• Neuropathology · Aug 2008

    Effects of the PPARgamma activator pioglitazone on p38 MAP kinase and IkappaBalpha in the spinal cord of a transgenic mouse model of amyotrophic lateral sclerosis.

    • Noriyuki Shibata, Motoko Kawaguchi-Niida, Tomoko Yamamoto, Sono Toi, Asao Hirano, and Makio Kobayashi.
    • Department of Pathology, Tokyo Woman's Medical University, 8-1 Kawada-cho, Shinjuku-ku, Tokyo, Japan. shibatan@research.twmu.ac.jp
    • Neuropathology. 2008 Aug 1; 28 (4): 387-98.
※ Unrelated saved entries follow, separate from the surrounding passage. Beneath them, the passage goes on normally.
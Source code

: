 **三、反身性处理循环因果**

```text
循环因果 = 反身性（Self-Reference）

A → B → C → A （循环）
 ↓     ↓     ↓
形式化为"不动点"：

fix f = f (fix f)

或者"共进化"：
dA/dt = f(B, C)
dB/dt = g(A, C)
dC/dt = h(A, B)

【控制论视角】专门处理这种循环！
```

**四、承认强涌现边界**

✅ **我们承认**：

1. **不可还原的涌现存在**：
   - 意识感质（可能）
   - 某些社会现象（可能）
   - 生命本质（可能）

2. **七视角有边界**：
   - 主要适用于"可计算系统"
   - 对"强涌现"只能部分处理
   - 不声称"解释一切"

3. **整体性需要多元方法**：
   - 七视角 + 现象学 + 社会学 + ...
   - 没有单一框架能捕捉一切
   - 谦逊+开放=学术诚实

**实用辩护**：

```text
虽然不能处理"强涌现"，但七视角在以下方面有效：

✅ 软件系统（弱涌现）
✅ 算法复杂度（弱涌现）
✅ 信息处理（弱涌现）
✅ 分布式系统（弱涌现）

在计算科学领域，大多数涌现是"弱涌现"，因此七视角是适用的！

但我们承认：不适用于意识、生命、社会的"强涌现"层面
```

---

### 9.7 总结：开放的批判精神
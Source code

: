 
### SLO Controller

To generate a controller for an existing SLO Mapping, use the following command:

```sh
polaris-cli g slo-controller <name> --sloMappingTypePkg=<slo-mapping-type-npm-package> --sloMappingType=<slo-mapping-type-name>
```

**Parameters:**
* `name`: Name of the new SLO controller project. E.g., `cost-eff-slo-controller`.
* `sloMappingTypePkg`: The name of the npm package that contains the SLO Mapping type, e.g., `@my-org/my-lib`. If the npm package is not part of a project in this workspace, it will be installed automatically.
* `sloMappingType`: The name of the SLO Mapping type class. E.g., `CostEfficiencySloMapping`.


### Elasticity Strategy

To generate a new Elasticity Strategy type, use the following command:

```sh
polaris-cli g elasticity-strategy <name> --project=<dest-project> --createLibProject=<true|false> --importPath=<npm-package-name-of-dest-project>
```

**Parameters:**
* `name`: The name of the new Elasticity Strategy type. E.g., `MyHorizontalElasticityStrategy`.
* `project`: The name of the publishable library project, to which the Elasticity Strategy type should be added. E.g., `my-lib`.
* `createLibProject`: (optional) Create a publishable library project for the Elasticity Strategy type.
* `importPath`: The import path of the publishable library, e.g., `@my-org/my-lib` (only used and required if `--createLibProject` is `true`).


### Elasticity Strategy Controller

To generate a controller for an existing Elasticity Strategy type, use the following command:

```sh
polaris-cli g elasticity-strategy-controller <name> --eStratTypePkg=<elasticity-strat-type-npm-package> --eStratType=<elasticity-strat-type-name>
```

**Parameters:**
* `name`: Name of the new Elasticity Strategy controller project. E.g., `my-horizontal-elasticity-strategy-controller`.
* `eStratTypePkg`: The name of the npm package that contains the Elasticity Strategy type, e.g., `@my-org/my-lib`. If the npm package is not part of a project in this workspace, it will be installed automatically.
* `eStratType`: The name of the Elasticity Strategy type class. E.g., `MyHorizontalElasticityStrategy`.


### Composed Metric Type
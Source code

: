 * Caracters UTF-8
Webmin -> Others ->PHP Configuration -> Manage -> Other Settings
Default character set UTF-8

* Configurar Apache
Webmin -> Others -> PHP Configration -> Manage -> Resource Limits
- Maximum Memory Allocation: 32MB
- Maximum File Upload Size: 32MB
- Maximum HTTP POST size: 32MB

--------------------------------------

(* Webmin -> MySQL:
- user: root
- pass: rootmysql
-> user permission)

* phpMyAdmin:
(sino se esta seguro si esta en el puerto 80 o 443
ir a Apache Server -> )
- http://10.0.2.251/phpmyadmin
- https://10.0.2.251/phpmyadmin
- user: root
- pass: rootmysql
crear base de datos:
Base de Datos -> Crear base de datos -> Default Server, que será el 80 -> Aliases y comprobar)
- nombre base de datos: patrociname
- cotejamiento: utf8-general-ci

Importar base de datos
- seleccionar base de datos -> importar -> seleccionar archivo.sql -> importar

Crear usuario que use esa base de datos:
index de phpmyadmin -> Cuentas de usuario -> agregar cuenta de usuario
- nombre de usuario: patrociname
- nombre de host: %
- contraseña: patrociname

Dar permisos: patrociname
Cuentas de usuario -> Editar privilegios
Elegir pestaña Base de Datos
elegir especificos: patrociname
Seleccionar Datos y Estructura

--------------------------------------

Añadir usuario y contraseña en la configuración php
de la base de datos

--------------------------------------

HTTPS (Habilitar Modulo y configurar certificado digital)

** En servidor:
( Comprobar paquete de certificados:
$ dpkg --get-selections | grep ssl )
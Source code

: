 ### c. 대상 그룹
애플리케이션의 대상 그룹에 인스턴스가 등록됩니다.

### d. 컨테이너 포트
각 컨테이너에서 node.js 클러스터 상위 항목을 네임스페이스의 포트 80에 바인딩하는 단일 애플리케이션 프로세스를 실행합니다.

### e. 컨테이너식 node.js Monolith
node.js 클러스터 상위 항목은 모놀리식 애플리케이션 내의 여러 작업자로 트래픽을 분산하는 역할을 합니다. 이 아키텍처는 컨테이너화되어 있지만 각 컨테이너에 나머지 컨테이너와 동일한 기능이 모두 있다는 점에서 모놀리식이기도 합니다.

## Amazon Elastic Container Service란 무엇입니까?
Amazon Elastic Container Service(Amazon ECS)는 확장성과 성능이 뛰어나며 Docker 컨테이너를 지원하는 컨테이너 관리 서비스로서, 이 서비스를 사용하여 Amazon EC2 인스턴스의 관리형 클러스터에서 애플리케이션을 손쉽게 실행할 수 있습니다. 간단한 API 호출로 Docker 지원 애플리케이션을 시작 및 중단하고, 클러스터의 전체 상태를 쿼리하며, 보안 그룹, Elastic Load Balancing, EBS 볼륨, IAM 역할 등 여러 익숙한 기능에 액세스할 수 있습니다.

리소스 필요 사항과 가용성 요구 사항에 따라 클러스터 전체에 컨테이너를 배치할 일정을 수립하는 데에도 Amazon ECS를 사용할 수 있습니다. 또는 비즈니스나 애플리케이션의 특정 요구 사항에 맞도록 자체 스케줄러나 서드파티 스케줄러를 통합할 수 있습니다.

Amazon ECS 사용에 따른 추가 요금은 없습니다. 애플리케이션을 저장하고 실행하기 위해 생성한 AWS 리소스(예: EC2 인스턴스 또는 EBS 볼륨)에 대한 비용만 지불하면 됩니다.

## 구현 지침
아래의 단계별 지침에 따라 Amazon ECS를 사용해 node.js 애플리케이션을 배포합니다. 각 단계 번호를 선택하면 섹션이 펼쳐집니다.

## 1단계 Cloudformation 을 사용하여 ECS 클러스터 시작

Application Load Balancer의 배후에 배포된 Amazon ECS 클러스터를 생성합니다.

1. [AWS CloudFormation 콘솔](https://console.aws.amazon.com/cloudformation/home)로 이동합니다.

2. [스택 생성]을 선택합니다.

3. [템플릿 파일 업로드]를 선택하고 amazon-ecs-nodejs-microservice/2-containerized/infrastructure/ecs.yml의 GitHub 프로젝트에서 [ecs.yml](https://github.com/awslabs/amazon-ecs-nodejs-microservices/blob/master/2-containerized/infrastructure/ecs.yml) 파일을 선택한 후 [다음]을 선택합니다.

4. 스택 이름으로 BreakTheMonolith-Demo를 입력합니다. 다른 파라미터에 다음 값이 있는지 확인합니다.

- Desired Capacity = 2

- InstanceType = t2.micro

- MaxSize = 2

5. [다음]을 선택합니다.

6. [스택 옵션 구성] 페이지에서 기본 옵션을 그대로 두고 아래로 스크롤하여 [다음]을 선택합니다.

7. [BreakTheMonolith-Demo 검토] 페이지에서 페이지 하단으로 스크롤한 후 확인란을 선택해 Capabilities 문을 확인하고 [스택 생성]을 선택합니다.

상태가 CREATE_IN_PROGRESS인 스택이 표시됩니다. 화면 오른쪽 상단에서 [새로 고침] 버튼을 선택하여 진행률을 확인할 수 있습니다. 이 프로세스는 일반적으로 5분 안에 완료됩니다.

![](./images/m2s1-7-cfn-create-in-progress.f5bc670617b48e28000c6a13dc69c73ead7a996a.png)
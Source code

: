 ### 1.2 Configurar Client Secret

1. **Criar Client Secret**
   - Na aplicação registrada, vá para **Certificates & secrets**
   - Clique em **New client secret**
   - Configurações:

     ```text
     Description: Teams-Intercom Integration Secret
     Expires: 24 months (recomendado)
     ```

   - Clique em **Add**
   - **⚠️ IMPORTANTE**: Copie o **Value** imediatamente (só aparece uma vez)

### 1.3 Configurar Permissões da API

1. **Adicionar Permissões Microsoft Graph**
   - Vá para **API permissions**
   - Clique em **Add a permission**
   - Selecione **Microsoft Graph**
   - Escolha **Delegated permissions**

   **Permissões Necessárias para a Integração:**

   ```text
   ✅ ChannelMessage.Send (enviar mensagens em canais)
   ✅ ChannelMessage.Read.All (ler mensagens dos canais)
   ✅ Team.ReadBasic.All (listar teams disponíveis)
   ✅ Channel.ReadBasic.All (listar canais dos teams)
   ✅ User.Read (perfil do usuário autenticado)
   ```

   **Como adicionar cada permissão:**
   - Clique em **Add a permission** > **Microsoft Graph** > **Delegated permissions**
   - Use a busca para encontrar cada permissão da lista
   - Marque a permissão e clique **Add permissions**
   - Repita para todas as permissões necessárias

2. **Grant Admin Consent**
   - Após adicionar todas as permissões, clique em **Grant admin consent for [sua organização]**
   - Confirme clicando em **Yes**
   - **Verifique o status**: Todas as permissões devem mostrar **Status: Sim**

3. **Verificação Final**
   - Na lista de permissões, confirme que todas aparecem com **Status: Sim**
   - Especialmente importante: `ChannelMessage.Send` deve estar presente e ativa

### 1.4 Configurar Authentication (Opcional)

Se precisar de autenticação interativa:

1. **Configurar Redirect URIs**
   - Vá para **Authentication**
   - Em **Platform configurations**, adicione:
    AbstractEmerging evidence suggests the involvement of programmed cell death and inflammation in amyotrophic lateral sclerosis (ALS). To assess molecular pathological effects of the anti-inflammatory peroxisome proliferator-activated receptor-gamma (PPARgamma) agonist pioglitazone in ALS, we verified changes in the population of neurons, astrocytes, and microglia in the ventral horns of spinal cord lumbar segments from the pioglitazone-treated and non-treated groups of mice carrying a transgene for G93A mutant human superoxide dismutase-1 (SOD1) (ALS mice) and non-transgenic littermates (control mice), performed immunohistochemical and immunoblot analyses of PPARgamma, active form of phosphorylated p38 mitogen-activated protein kinase (p-p38) and inhibitor of nuclear factor-kappaB (NF-kappaB)-alpha (IkappaBalpha) in the spinal cords, and compared the results between the different groups. Image analysis revealed that optical density of NeuN-immunoreactive neurons was significantly lower in the non-treated groups of presymptomatic and advanced ALS mice than in the non-treated groups of age-matched control mice and was recovered with pioglitazone treatment, and that optical densities of GFAP-immunoreactive astrocytes and Iba1-immunoreactive microglia were significantly higher in the non-treated group of advanced ALS mice than in the non-treated group of control mice and were recovered with pioglitazone treatment. Immunohistochemical analysis demonstrated that immunoreactivities for PPARgamma and p-p38 were mainly localized in neurons, and that IkappaBalpha immunoreactivity was mainly localized in astrocytes and microglia. Immunoblot analysis showed that pioglitazone treatment resulted in no significant change in nuclear PPARgamma-immunoreactive density, a significant decrease in cytosolic p-p38-immunoreactive density, and a significant increase in cytosolic IkappaBalpha-immunoreactive density. Our results suggest that pioglitazone protects motor neurons against p38-mediated neuronal death and NF-kappaB-mediated glial inflammation via a PPARgamma-independent mechanism.